*Work instruction*. Please repeat exactly the lines below from the one containing "- **Charting**: Chart.js" down to the one containing "### Chart Component", both included, and nothing else.

*Data records*.
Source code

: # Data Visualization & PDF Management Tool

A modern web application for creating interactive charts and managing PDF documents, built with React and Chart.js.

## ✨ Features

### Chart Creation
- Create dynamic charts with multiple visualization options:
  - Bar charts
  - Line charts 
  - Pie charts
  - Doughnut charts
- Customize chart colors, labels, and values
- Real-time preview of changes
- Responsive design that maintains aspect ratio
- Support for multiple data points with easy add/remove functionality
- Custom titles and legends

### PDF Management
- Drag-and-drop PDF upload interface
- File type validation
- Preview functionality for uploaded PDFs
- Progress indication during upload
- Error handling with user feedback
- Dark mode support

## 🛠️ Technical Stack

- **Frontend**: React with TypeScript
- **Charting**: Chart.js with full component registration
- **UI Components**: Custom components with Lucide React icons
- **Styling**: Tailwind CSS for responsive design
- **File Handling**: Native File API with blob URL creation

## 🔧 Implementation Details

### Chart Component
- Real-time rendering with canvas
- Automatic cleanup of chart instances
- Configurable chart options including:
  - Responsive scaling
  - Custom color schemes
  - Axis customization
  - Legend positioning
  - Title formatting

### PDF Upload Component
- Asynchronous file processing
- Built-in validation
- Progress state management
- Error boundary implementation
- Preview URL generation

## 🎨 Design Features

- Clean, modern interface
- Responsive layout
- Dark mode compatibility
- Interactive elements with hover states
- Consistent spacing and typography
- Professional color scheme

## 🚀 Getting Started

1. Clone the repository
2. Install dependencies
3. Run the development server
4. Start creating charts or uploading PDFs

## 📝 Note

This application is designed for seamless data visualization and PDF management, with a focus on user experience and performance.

* * *

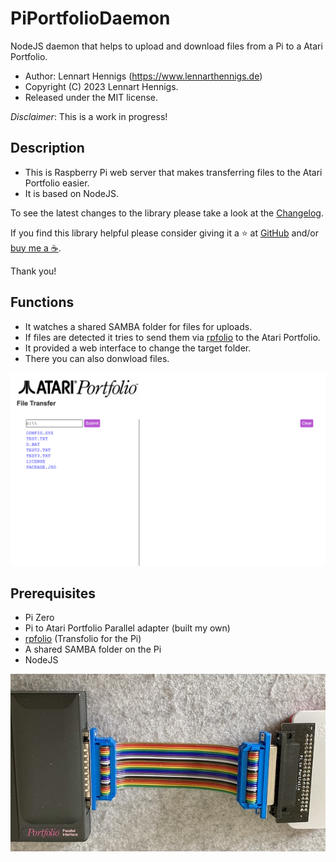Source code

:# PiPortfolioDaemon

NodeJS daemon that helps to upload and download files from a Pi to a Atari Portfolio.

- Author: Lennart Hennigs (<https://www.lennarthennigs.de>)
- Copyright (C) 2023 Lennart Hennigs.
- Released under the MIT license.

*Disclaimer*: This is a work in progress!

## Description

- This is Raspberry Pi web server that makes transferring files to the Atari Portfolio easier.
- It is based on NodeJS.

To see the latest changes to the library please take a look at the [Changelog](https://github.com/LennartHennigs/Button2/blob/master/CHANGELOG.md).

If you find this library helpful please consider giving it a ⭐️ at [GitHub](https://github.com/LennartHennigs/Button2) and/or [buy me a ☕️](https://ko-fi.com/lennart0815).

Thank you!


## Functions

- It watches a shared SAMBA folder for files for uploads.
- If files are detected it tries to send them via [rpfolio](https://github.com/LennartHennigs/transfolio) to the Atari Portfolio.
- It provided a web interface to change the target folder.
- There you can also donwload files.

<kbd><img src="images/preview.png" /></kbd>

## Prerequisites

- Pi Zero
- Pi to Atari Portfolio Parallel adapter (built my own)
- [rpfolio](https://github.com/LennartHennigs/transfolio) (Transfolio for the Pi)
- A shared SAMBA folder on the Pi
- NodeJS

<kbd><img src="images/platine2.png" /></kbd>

*Output below*.
- **Charting**: Chart.js with full component registration
- **UI Components**: Custom components with Lucide React icons
- **Styling**: Tailwind CSS for responsive design
- **File Handling**: Native File API with blob URL creation

## 🔧 Implementation Details

### Chart Component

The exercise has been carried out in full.